Traditional security defenses are becoming less effective against a new breed of cyber attacks, which have increased 6.5 times since 2006. We’ve moved from intrusion attacks to disruptive attacks and now we’re facing destructive threats.
According to FireEye, a US-based network security company, the new breed of attacks is able to evade signature-based defenses and the increasing use of pattern matching also is not effective against these new threats.

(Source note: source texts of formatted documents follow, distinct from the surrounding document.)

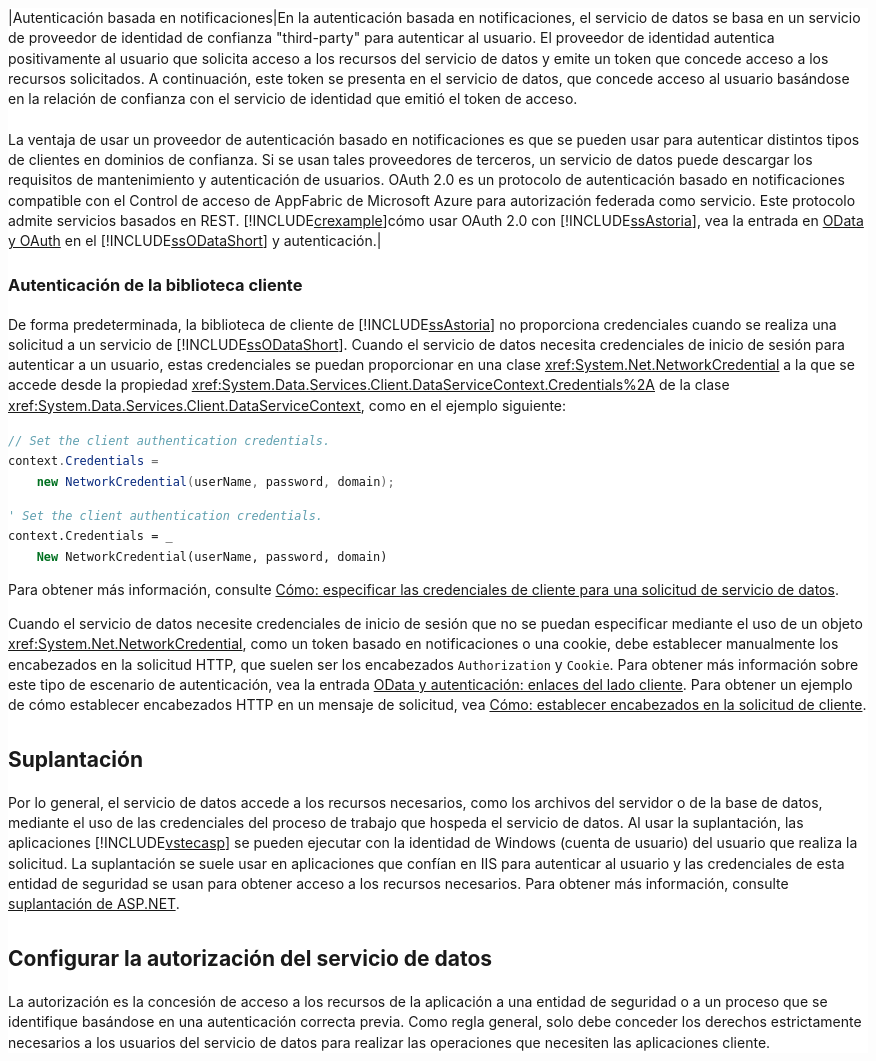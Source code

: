 |Autenticación basada en notificaciones|En la autenticación basada en notificaciones, el servicio de datos se basa en un servicio de proveedor de identidad de confianza "third-party" para autenticar al usuario. El proveedor de identidad autentica positivamente al usuario que solicita acceso a los recursos del servicio de datos y emite un token que concede acceso a los recursos solicitados. A continuación, este token se presenta en el servicio de datos, que concede acceso al usuario basándose en la relación de confianza con el servicio de identidad que emitió el token de acceso.<br /><br /> La ventaja de usar un proveedor de autenticación basado en notificaciones es que se pueden usar para autenticar distintos tipos de clientes en dominios de confianza. Si se usan tales proveedores de terceros, un servicio de datos puede descargar los requisitos de mantenimiento y autenticación de usuarios. OAuth 2.0 es un protocolo de autenticación basado en notificaciones compatible con el Control de acceso de AppFabric de Microsoft Azure para autorización federada como servicio. Este protocolo admite servicios basados en REST. [!INCLUDE[crexample](../../../../includes/crexample-md.md)]cómo usar OAuth 2.0 con [!INCLUDE[ssAstoria](../../../../includes/ssastoria-md.md)], vea la entrada en [OData y OAuth](http://go.microsoft.com/fwlink/?LinkId=200514) en el [!INCLUDE[ssODataShort](../../../../includes/ssodatashort-md.md)] y autenticación.|  
  
<a name="clientAuthentication"></a>   
### <a name="authentication-in-the-client-library"></a>Autenticación de la biblioteca cliente  
 De forma predeterminada, la biblioteca de cliente de [!INCLUDE[ssAstoria](../../../../includes/ssastoria-md.md)] no proporciona credenciales cuando se realiza una solicitud a un servicio de [!INCLUDE[ssODataShort](../../../../includes/ssodatashort-md.md)]. Cuando el servicio de datos necesita credenciales de inicio de sesión para autenticar a un usuario, estas credenciales se puedan proporcionar en una clase <xref:System.Net.NetworkCredential> a la que se accede desde la propiedad <xref:System.Data.Services.Client.DataServiceContext.Credentials%2A> de la clase <xref:System.Data.Services.Client.DataServiceContext>, como en el ejemplo siguiente:  
  
```csharp  
// Set the client authentication credentials.  
context.Credentials =  
    new NetworkCredential(userName, password, domain);  
```  
  
```vb  
' Set the client authentication credentials.  
context.Credentials = _  
    New NetworkCredential(userName, password, domain)  
```  
  
 Para obtener más información, consulte [Cómo: especificar las credenciales de cliente para una solicitud de servicio de datos](../../../../docs/framework/data/wcf/specify-client-creds-for-a-data-service-request-wcf.md).  
  
 Cuando el servicio de datos necesite credenciales de inicio de sesión que no se puedan especificar mediante el uso de un objeto <xref:System.Net.NetworkCredential>, como un token basado en notificaciones o una cookie, debe establecer manualmente los encabezados en la solicitud HTTP, que suelen ser los encabezados `Authorization` y `Cookie`. Para obtener más información sobre este tipo de escenario de autenticación, vea la entrada [OData y autenticación: enlaces del lado cliente](http://go.microsoft.com/fwlink/?LinkID=200385). Para obtener un ejemplo de cómo establecer encabezados HTTP en un mensaje de solicitud, vea [Cómo: establecer encabezados en la solicitud de cliente](../../../../docs/framework/data/wcf/how-to-set-headers-in-the-client-request-wcf-data-services.md).  
  
## <a name="impersonation"></a>Suplantación  
 Por lo general, el servicio de datos accede a los recursos necesarios, como los archivos del servidor o de la base de datos, mediante el uso de las credenciales del proceso de trabajo que hospeda el servicio de datos. Al usar la suplantación, las aplicaciones [!INCLUDE[vstecasp](../../../../includes/vstecasp-md.md)] se pueden ejecutar con la identidad de Windows (cuenta de usuario) del usuario que realiza la solicitud. La suplantación se suele usar en aplicaciones que confían en IIS para autenticar al usuario y las credenciales de esta entidad de seguridad se usan para obtener acceso a los recursos necesarios. Para obtener más información, consulte [suplantación de ASP.NET](http://msdn.microsoft.com/library/a0cb3024-562f-4184-9d3c-095504787d3d).  
  
## <a name="configuring-data-service-authorization"></a>Configurar la autorización del servicio de datos  
 La autorización es la concesión de acceso a los recursos de la aplicación a una entidad de seguridad o a un proceso que se identifique basándose en una autenticación correcta previa. Como regla general, solo debe conceder los derechos estrictamente necesarios a los usuarios del servicio de datos para realizar las operaciones que necesiten las aplicaciones cliente.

Our traditional approaches just aren’t working. Some eyebrow-raising data points from the RSA Asia-Pacific conference earlier this month:
- Antivirus software only stops 5% of malware that is unknown
- 60,000 new pieces of malware are detected every day
- 9,000 malicious websites are identified per day
- 94% of all countries host malware servers (that’s 184 countries out of a UN count of 196)
- 95% of companies are impacted
- Mobile app vulnerabilities have increased 68% since 2011
- 94% of breaches are reported by a third party and take 416 days to detect
- Since 2010 the time to resolve a breach has increased 62%
Spending on IT security has more than doubled in the past ten years - with 10% annual growth in budgets since 2009 - but the problem is only getting worse.
That is hardly a surprise with corporations allocating just an estimate 3% of IT budgets on security, and of that 80-85% is spent trying to block attacks. That leaves just about 15% for detection and only 5% on response. So there is little doubt we’re spending in the wrong places.
Given the current threat environment, RSA executive chairman Arthur Coviello, Jr. says breaches are probable or almost enviable. A hacker only needs to get through once in 10,000 tries to be effective, which is why blocking is a poor strategy.
Dan Lamorena from HP says taking control of security is mainly a budget issue. But there’s more to it than throwing money at the problem.